When I consider human history, part of me wonders if we haven’t been involved in a massive and long-standing game of Operator since the earliest days. Was our original purpose articulated initially but lost through cumulative error over time? In recent times, say during the last 100 years or so, we’ve moved through a period of massive change where the baton of morality was largely passed from those who safeguarded scripture to those who engineered culture. The purpose of life was whispered from the mouth of the former to the ears of the latter and the message was very likely changed in the process.
While I can only speculate as to who whispered into the ears of the churches and various religions of the world in eras previous to their genesis, I have to wonder if the message was also changed at that point, deliberately or accidentally, as is so often the case.
What scares me a bit now is the fact that we have moved away from the deliberate use of culture as a means of conveying morality to a cultural free-for-all, where the voices of reason risk being lost in a busy and overextended world.

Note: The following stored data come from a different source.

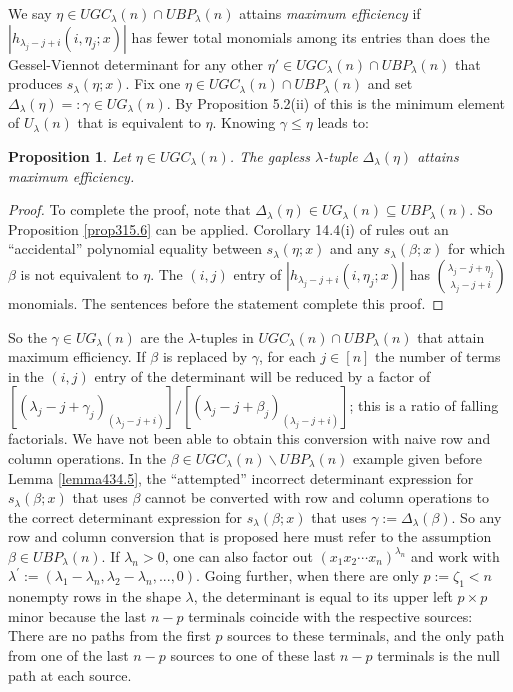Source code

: \documentclass[11pt]{article}
\newtheorem{prop}[thm]{Proposition}
\theoremstyle{definition}
\theoremstyle{remark}
\numberwithin{equation}{section}
\begin{document}
\begin{spacing}{1.35}
We say $\eta \in UGC_\lambda(n) \cap UBP_\lambda(n)$ attains \emph{maximum efficiency} if $|h_{\lambda_j-j+i}(i,\eta_j;x)|$ has fewer total monomials among its entries than does the Gessel-Viennot determinant for any other $\eta' \in UGC_\lambda(n) \cap UBP_\lambda(n)$ that produces $s_\lambda(\eta;x)$.  Fix one $\eta \in UGC_\lambda(n) \cap UBP_\lambda(n)$ and set $\Delta_\lambda(\eta) =: \gamma \in UG_\lambda(n)$.  By Proposition 5.2(ii) of \cite{PW} this is the minimum element of $U_\lambda(n)$ that is equivalent to $\eta$.  Knowing $\gamma \leq \eta$ leads to:

\begin{prop}\label{prop826.9}  Let $\eta \in UGC_\lambda(n)$.  The gapless $\lambda$-tuple $\Delta_\lambda(\eta)$ attains maximum efficiency. \end{prop}

\begin{proof}To complete the proof, note that $\Delta_\lambda(\eta) \in UG_\lambda(n) \subseteq UBP_\lambda(n)$.  So Proposition \ref{prop315.6} can be applied.  Corollary 14.4(i) of \cite{PW} rules out an ``accidental'' polynomial equality between $s_\lambda(\eta;x)$ and any $s_\lambda(\beta;x)$ for which $\beta$ is not equivalent to $\eta$.  The $(i,j)$ entry of $|h_{\lambda_j-j+i}(i,\eta_j;x)|$ has ${\lambda_j - j + \eta_j \choose \lambda_j -j +i}$ monomials.  The sentences before the statement complete this proof. \end{proof}



So the $\gamma \in UG_\lambda(n)$ are the $\lambda$-tuples in $UGC_\lambda(n) \cap UBP_\lambda(n)$ that attain maximum efficiency.  If $\beta$ is replaced by $\gamma$, for each $j \in [n]$ the number of terms in the $(i,j)$ entry of the determinant will be reduced by a factor of  $[(\lambda_j-j+\gamma_j)_{(\lambda_j-j+i)}] \slash [(\lambda_j-j+\beta_j)_{(\lambda_j-j+i)}]$;  this is a ratio of falling factorials.  We have not been able to obtain this conversion with naive row and column operations.  In the $\beta \in UGC_\lambda(n) \backslash UBP_\lambda(n)$ example given before Lemma \ref{lemma434.5}, the ``attempted'' incorrect determinant expression for $s_\lambda(\beta;x)$ that uses $\beta$ cannot be converted with row and column operations to the correct determinant expression for $s_\lambda(\beta;x)$ that uses $\gamma := \Delta_\lambda(\beta)$.  So any row and column conversion that is proposed here must refer to the assumption $\beta \in UBP_\lambda(n)$.  If $\lambda_n > 0$, one can also factor out $(x_1x_2 \cdots x_n)^{\lambda_n}$ and work with $\lambda^\prime := (\lambda_1 - \lambda_n, \lambda_2 - \lambda_n, ... , 0)$.  Going further, when there are only $p := \zeta_1 < n$ nonempty rows in the shape $\lambda$, the determinant is equal to its upper left $p \times p$ minor because the last $n-p$ terminals coincide with the respective sources:  There are no paths from the first $p$ sources to these terminals, and the only path from one of the last $n-p$ sources to one of these last $n-p$ terminals is the null path at each source.




\end{spacing}
\end{document}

We live in a state where underlying meaning and purpose is often lost or at best unclear, yet we continue the outer rituals that previously served as vehicles for their expression and perpetuation. For those religiously inclined, prayer used to be a means of radiant expression, of reaffirming a shared vision with a higher purpose. Today it is primarily used as a platform for articulating wishes and wants, often in the form of demands (e.g. “Show me…,” “Tell me…,” “Give me…”). In a similar fashion, our educational system, which was forged in part to recalibrate the moral compass of the masses in a time where church attendance waned significantly, now finds itself capable as a conveyor of facts and data but increasingly impotent when it comes to fashioning a strong sense of morality.

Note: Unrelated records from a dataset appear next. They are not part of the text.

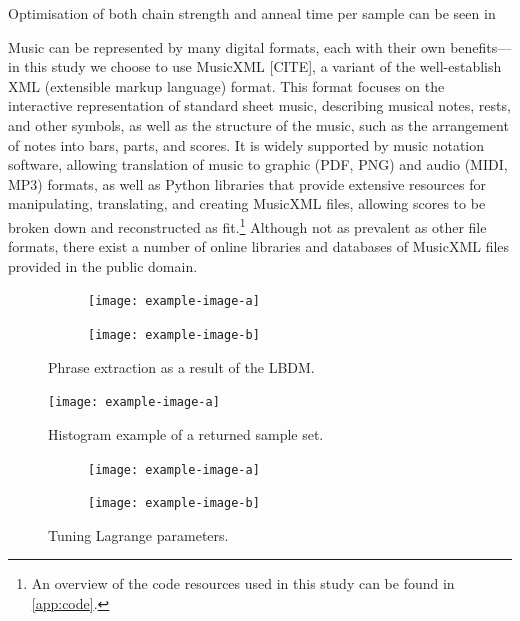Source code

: \documentclass[12pt]{article}
\theoremstyle{definition}
\begin{document}
Optimisation of both chain strength and anneal time per sample can be seen in 

Music can be represented by many digital formats, each with their own benefits---in this study we choose to use MusicXML [CITE], a variant of the well-establish XML (extensible markup language) format. This format focuses on the interactive representation of standard sheet music, describing musical notes, rests, and other symbols, as well as the structure of the music, such as the arrangement of notes into bars, parts, and scores. It is widely supported by music notation software, allowing translation of music to graphic (PDF, PNG) and audio (MIDI, MP3) formats, as well as Python libraries that provide extensive resources for manipulating, translating, and creating MusicXML files, allowing scores to be broken down and reconstructed as fit.\footnote{An overview of the code resources used in this study can be found in \cref{app:code}.} Although not as prevalent as other file formats, there exist a number of online libraries and databases of MusicXML files provided in the public domain.

\begin{figure}
    \begin{subfigure}{0.5\textwidth}
        \texttt{[image: example-image-a]}
        \caption{}
    \end{subfigure}\hfill
    \begin{subfigure}{0.5\textwidth}
        \texttt{[image: example-image-b]}
        \caption{}
    \end{subfigure}
    \caption{Phrase extraction as a result of the LBDM.}
    \label{fig:phrase-extraction}
\end{figure}

\begin{figure}
    \texttt{[image: example-image-a]}
    \caption{Histogram example of a returned sample set.}
    \label{fig:histogram}
\end{figure}

\begin{figure}
    \begin{subfigure}{0.5\textwidth}
        \texttt{[image: example-image-a]}
        \caption{}
    \end{subfigure}\hfill
    \begin{subfigure}{0.5\textwidth}
        \texttt{[image: example-image-b]}
        \caption{}
    \end{subfigure}
    \caption{Tuning Lagrange parameters.}
    \label{fig:lagrange}
\end{figure}
\end{document}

Is giving everyone a megaphone on the internet the answer? I can’t imagine how. The only thing I’ve seen is that the noise has only gotten louder. Good things happen here and there as a result of the din, such as a repressive regime being overthrown here and there, but if my history is correct, that type of thing happened long before the internet. Am I a Luddite? No. Am I concerned to find a way to do my part to get back to the original message? Yes.
There is no shame in feeling like a voice crying in the wilderness. In fact, if you don’t feel that on occasion you have probably numbed yourself to the questions that you should probably be asking. Why are you here? Why are we here? What are we supposed to be doing together?